Si nous avons la volonté de résoudre en profondeur et de façon durable la question environnementale, il apparaît en effet indispensable de sortir du cadre de la recherche effrénée du profit à l'échelle planétaire. Ces problèmes ne sont pas en effet de simples ratés du système mais correspondent bien à sa logique même, et cela partout dans le monde.

Je ne détaillerai pas les atteintes portées à l'environnement – elles sont largement développées dans ce débat – : changements climatiques bien sûr, mais aussi épuisement des ressources naturelles, pollution de l'air et de l'eau, dégradation des sols, destruction des forêts, menace sur la biodiversité ou encore catastrophes industrielles. Je voudrais plutôt insister sur les causes structurelles de cette crise écologique, car ce n'est qu'en s'attaquant aux causes qu'on pourra remédier durablement à la crise. Toute solution, même partant d'un bon sentiment, échouera si elle ne remet pas en cause le système lui-même. Monsieur le ministre d'État, je souhaite livrer à votre réflexion ce mot de Bossuet : « Le Ciel se rit des prières qu'on lui fait pour éloigner de soi des maux dont on persiste à accepter les causes. »

Le capitalisme impose de produire dans des délais très courts pour que le capital avancé puisse s'accroître de manière continue. La conséquence en est que l'exploitation des ressources naturelles ne peut prendre en considération le temps nécessaire à leur renouvellement. C'est donc la logique même du marché qui est ici en cause.

Celui-ci pousse en outre à la fabrication de produits inutiles voire nuisibles – la publicité, les drogues ou l'armement – mais qui rapportent de forts bénéfices. Quant aux abandons multiples aux mains des opérateurs privés, ils entraînent le non-respect de la réglementation : usage de substances toxiques ou abandon de déchets sans traitement durable.

Cette situation est particulièrement criante dans les pays du Sud, conséquence pour partie de notre propre impérialisme économique à leur égard. Mais dans nos pays développés eux-mêmes, où toute la vie se trouve de plus en plus marchandisée au profit d'une poignée de dirigeants économiques et financiers, la dégradation de l'environnement atteint aussi un niveau considérable.

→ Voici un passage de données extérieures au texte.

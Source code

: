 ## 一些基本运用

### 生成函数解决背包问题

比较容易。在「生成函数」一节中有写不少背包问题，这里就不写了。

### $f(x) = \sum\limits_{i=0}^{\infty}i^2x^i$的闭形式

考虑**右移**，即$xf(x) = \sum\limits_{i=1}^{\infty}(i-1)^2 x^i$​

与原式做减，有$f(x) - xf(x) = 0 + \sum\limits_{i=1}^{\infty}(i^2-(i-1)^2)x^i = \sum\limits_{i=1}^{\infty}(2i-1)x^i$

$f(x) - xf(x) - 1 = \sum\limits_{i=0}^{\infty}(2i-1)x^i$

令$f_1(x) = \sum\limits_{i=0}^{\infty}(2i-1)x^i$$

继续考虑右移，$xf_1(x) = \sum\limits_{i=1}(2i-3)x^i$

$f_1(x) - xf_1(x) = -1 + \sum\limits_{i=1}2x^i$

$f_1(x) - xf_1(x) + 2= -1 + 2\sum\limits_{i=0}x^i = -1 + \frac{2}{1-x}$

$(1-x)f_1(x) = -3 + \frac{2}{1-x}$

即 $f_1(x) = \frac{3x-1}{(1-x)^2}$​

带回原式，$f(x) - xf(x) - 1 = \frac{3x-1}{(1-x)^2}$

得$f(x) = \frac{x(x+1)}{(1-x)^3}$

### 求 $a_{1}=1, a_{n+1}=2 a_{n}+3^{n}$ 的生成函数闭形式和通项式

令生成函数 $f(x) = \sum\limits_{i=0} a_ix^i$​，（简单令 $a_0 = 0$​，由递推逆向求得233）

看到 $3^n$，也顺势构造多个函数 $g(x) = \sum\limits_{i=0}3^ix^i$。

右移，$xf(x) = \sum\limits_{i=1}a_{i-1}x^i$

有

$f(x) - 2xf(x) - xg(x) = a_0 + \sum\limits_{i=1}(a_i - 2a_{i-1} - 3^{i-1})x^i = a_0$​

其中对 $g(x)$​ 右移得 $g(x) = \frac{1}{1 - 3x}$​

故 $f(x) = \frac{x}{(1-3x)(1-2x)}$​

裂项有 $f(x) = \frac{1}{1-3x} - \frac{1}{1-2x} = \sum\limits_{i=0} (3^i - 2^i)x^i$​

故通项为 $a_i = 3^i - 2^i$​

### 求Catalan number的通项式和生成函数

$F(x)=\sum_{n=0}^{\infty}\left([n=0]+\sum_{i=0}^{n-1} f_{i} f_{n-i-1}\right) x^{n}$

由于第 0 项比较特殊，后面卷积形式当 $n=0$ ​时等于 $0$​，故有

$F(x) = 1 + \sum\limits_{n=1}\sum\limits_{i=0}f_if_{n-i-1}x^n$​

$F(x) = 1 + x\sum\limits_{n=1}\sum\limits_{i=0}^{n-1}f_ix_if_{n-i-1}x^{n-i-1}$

La logique libérale implique un développement sans gouvernail de la société. Ainsi, l'expansion incontrôlée des villes conduit à une forte dégradation de l'environnement urbain, avec l'artificialisation massive de terres agricoles et d'espaces boisés. L'exploitation incohérente des sols au profit d'une zone industrielle, d'un centre de commerce, d'une cité-dortoir, d'un parc de loisirs ou d'une zone administrative allonge de plus en plus les déplacements nécessaires. C'est pourquoi il faut cesser, comme beaucoup ont tendance à le faire pour justifier de nouveaux sacrifices, d'opposer le social à l'écologie. Car crise écologique et crise sociale sont alimentées par les mêmes mécanismes. L'influence grandissante des multinationales, la mainmise des marchés sur nos sociétés et les politiques de l'OMC, du FMI, de la Banque mondiale et du G8 conduisent à l'épuisement des humains comme à celui de la nature.

Pour lutter contre ces causes structurelles, il apparaît indispensable de proposer des solutions à la hauteur des enjeux. Or les propositions qui émanent des groupes de travail du Grenelle de l'environnement, si elles tracent des pistes intéressantes, n'évoquent que très peu les moyens financiers immenses et les bouleversements économiques que leur mise en oeuvre nécessiterait. Dans ce contexte, vous courez un grand risque, monsieur le ministre d'État, madame la secrétaire d'État, celui de retrouver demain ces propositions dans un bocal empli d'alcool de serpent, bocal portant étiquette : Grenelle de l'Environnement. On posera le bocal sur une cheminée : il servira à l'édification de la jeunesse.